Colgado en la estación
del "Gare du Nord" estaba aquel reloj que me recordaba con cada
tic-tac que me hacía vieja. No era solo el ritmo coordinado de bastón con
las agujas, era el sonido de sirenas, el movimiento de maletas de aquí para allá,
las personas que esperaban a algo o alguien. A mí no me quedaba nada allí, sin
más equipaje que el recuerdo, y sin más espera que la de la muerte deseaba
marcharme. Tomé asiento en aquellas butacas, justo al lado de la ventana, para
poder observar sin arrepentimiento lo que dejaba atrás. Sin darme cuenta, me
había pasado la vida buscando un hogar: en la turbia e intranquila Nueva York,
en la gris y triste Londres, en los pequeños prados de Holanda.

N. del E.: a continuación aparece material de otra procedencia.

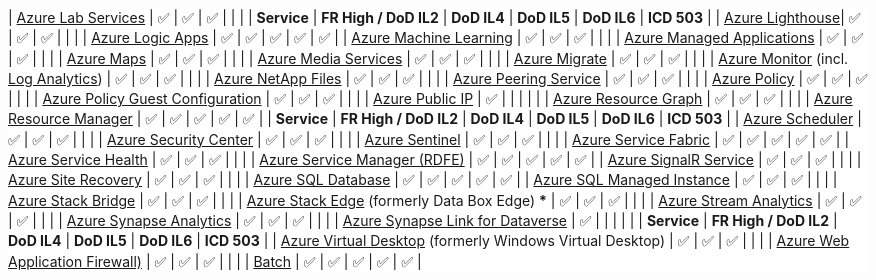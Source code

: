 | [Azure Lab Services](https://azure.microsoft.com/services/lab-services/) | &#x2705; | &#x2705; | &#x2705; | | |
| **Service** | **FR High / DoD IL2** | **DoD IL4** | **DoD IL5** | **DoD IL6** | **ICD 503** |
| [Azure Lighthouse](https://azure.microsoft.com/services/azure-lighthouse/)| &#x2705; | &#x2705; | &#x2705; | | |
| [Azure Logic Apps](https://azure.microsoft.com/services/logic-apps/) | &#x2705; | &#x2705; | &#x2705; | &#x2705; | &#x2705; |
| [Azure Machine Learning](https://azure.microsoft.com/services/machine-learning/) | &#x2705; | &#x2705; | &#x2705; | | |
| [Azure Managed Applications](https://azure.microsoft.com/services/managed-applications/) | &#x2705; | &#x2705; | &#x2705; | | |
| [Azure Maps](https://azure.microsoft.com/services/azure-maps/) | &#x2705; | &#x2705; | &#x2705; | | |
| [Azure Media Services](https://azure.microsoft.com/services/media-services/) | &#x2705; | &#x2705; | &#x2705; | | |
| [Azure Migrate](https://azure.microsoft.com/services/azure-migrate/) | &#x2705; | &#x2705; | &#x2705; | | |
| [Azure Monitor](https://azure.microsoft.com/services/monitor/) (incl. [Log Analytics](../../azure-monitor/logs/data-platform-logs.md)) | &#x2705; | &#x2705; | &#x2705; | | |
| [Azure NetApp Files](https://azure.microsoft.com/services/netapp/) | &#x2705; | &#x2705; | &#x2705; | | |
| [Azure Peering Service](../../peering-service/about.md) | &#x2705; | &#x2705; | &#x2705; | | |
| [Azure Policy](https://azure.microsoft.com/services/azure-policy/) | &#x2705; | &#x2705; | &#x2705; | | |
| [Azure Policy Guest Configuration](../../governance/policy/concepts/guest-configuration.md) | &#x2705; | &#x2705; | &#x2705; | | |
| [Azure Public IP](../../virtual-network/public-ip-addresses.md) | &#x2705; | | | | |
| [Azure Resource Graph](../../governance/resource-graph/overview.md) | &#x2705; | &#x2705; | &#x2705; | | |
| [Azure Resource Manager](https://azure.microsoft.com/features/resource-manager/) | &#x2705; | &#x2705; | &#x2705; | &#x2705; | &#x2705; |
| **Service** | **FR High / DoD IL2** | **DoD IL4** | **DoD IL5** | **DoD IL6** | **ICD 503** |
| [Azure Scheduler](../../scheduler/scheduler-intro.md) | &#x2705; | &#x2705; | &#x2705; | | |
| [Azure Security Center](https://azure.microsoft.com/services/security-center/) | &#x2705; | &#x2705; | &#x2705; | | |
| [Azure Sentinel](https://azure.microsoft.com/services/azure-sentinel/) | &#x2705; | &#x2705; | &#x2705; | | |
| [Azure Service Fabric](https://azure.microsoft.com/services/service-fabric/) | &#x2705; | &#x2705; | &#x2705; | &#x2705; | &#x2705; |
| [Azure Service Health](https://azure.microsoft.com/features/service-health/) | &#x2705; | &#x2705; | &#x2705; | | |
| [Azure Service Manager (RDFE)](/previous-versions/azure/ee460799(v=azure.100)) | &#x2705; | &#x2705; | &#x2705; | &#x2705; | &#x2705; |
| [Azure SignalR Service](https://azure.microsoft.com/services/signalr-service/) | &#x2705; | &#x2705; | &#x2705; | | |
| [Azure Site Recovery](https://azure.microsoft.com/services/site-recovery/) | &#x2705; | &#x2705; | &#x2705; | | |
| [Azure SQL Database](https://azure.microsoft.com/services/sql-database/) | &#x2705; | &#x2705; | &#x2705; | &#x2705; | &#x2705; |
| [Azure SQL Managed Instance](https://azure.microsoft.com/products/azure-sql/managed-instance/) | &#x2705; | &#x2705; | &#x2705; | | |
| [Azure Stack Bridge](/azure-stack/operator/azure-stack-usage-reporting) | &#x2705; | &#x2705; | &#x2705; | | |
| [Azure Stack Edge](https://azure.microsoft.com/products/azure-stack/edge/) (formerly Data Box Edge) **&ast;** | &#x2705; | &#x2705; | &#x2705; | | |
| [Azure Stream Analytics](https://azure.microsoft.com/services/stream-analytics/) | &#x2705; | &#x2705; | &#x2705; | | |
| [Azure Synapse Analytics](https://azure.microsoft.com/services/synapse-analytics/) | &#x2705; | &#x2705; | &#x2705; | | |
| [Azure Synapse Link for Dataverse](/powerapps/maker/data-platform/export-to-data-lake) | &#x2705; | | | | |
| **Service** | **FR High / DoD IL2** | **DoD IL4** | **DoD IL5** | **DoD IL6** | **ICD 503** |
| [Azure Virtual Desktop](https://azure.microsoft.com/services/virtual-desktop/) (formerly Windows Virtual Desktop) | &#x2705; | &#x2705; | &#x2705; | | |
| [Azure Web Application Firewall)](https://azure.microsoft.com/services/web-application-firewall/) | &#x2705; | &#x2705; | &#x2705; | | |
| [Batch](https://azure.microsoft.com/services/batch/) | &#x2705; | &#x2705; | &#x2705; | &#x2705; | &#x2705; |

Busqué en camas
de hombres, en atardeceres y primaveras, en labios con miel y calles perdidas
de farolas. Pero ni los mares, ni los besos, ni lo fugaces otoños o las
duraderas lluvias consiguieron llenar mi corazón de calma. Con el tiempo
comprendí que mi hogar se encontraba en los trenes, las vías que, sin ningún
reproche, te mostraban el camino de tu destino. Y ahora que sé a dónde
pertenezco, que no vengo de ninguna parte, ni voy a ningún lugar sólo me queda
entregar mis suspiros. Si me quieres, búscame
en el viento.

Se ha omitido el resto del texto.